- **Problem to work on**:
Of the entries below, copy only those lines that contain the word "serviceWorker".

- **Provided information**:

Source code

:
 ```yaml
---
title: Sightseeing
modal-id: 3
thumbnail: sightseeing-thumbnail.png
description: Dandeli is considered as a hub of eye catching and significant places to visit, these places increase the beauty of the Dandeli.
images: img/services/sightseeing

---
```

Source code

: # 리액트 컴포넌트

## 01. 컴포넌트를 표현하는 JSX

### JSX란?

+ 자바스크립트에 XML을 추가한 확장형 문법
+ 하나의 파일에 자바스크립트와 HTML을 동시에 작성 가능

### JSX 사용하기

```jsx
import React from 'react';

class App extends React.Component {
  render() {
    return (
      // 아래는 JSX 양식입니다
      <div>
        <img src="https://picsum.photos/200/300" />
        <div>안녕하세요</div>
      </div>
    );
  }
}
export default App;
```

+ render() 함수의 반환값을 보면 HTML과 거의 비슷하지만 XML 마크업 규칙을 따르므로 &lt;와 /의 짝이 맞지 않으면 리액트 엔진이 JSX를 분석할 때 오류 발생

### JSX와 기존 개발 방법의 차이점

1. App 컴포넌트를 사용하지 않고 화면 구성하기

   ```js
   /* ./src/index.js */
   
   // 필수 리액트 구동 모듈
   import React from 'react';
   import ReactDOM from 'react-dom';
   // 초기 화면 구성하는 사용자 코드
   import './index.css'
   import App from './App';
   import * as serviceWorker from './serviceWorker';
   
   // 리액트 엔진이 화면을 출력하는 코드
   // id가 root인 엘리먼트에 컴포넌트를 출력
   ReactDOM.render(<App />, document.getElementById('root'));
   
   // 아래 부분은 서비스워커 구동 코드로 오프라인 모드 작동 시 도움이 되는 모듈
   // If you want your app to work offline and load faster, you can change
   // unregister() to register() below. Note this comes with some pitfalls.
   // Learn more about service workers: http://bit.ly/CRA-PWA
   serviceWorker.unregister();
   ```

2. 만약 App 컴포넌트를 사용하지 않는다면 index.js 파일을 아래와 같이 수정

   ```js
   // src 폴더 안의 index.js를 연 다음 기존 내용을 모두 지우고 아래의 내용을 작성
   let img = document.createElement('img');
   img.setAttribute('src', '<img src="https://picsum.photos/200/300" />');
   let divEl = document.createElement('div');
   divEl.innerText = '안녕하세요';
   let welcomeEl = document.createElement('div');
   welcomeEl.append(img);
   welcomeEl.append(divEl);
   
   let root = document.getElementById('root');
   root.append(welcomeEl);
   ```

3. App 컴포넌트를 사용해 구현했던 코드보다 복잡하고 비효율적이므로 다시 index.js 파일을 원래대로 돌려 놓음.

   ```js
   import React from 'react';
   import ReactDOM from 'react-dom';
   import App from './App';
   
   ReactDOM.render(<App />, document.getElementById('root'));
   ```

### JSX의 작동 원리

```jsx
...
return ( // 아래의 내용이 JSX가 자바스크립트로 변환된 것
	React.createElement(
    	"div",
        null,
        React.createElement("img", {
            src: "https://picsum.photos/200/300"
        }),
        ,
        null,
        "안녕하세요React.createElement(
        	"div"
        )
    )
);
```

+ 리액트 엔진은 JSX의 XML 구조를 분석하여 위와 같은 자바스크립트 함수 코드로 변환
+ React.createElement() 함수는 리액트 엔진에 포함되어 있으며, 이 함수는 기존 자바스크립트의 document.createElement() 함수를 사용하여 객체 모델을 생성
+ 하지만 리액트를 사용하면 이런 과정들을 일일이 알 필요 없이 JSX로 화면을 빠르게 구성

- **Result of the task**:
   import * as serviceWorker from './serviceWorker';
   serviceWorker.unregister();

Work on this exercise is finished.